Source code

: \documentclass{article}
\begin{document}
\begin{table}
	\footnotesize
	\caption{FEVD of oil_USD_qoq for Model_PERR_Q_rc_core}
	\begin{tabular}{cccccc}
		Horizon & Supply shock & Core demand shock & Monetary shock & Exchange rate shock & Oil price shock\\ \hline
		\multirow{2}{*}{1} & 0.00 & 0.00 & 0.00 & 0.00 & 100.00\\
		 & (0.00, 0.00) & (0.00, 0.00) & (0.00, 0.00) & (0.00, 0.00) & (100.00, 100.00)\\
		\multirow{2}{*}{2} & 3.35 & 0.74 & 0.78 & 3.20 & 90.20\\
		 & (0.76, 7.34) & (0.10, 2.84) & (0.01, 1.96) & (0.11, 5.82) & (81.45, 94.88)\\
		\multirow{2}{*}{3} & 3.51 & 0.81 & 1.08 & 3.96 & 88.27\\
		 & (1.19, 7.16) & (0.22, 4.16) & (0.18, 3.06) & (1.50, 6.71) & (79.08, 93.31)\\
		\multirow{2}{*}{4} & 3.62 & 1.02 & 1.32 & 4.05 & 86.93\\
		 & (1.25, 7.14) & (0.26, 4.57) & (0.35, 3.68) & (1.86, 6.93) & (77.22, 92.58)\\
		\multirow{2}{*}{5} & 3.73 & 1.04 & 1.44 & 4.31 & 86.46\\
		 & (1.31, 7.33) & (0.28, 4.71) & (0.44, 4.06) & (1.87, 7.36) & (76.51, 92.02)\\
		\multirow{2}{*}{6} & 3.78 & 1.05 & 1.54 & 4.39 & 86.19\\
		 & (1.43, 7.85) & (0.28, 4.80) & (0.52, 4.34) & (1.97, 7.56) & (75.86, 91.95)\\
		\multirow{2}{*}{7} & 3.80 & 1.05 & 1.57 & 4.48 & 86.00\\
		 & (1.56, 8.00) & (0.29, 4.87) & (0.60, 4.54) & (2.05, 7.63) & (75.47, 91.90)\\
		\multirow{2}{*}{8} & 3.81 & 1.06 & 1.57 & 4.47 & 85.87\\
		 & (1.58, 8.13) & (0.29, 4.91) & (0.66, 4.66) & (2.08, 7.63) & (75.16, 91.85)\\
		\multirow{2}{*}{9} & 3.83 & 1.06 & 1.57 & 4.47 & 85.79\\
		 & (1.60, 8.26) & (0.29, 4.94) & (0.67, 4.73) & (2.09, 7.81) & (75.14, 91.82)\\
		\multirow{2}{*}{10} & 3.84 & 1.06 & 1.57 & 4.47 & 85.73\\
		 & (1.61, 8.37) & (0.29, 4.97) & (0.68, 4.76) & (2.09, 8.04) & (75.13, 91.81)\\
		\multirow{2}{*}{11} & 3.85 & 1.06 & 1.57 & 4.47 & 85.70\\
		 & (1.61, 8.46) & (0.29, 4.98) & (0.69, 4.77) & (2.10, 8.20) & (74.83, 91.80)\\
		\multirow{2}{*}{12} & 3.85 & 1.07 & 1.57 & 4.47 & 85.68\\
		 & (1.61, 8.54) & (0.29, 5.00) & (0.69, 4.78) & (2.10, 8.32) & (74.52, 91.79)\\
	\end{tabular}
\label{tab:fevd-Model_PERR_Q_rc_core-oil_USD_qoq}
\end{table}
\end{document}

○ ○ ○ ○ ○

- _Problem statement_:
Taking the records above as input, show every line in which the word "begin" is present.

- _Output_:
\begin{document}
\begin{table}
	\begin{tabular}{cccccc}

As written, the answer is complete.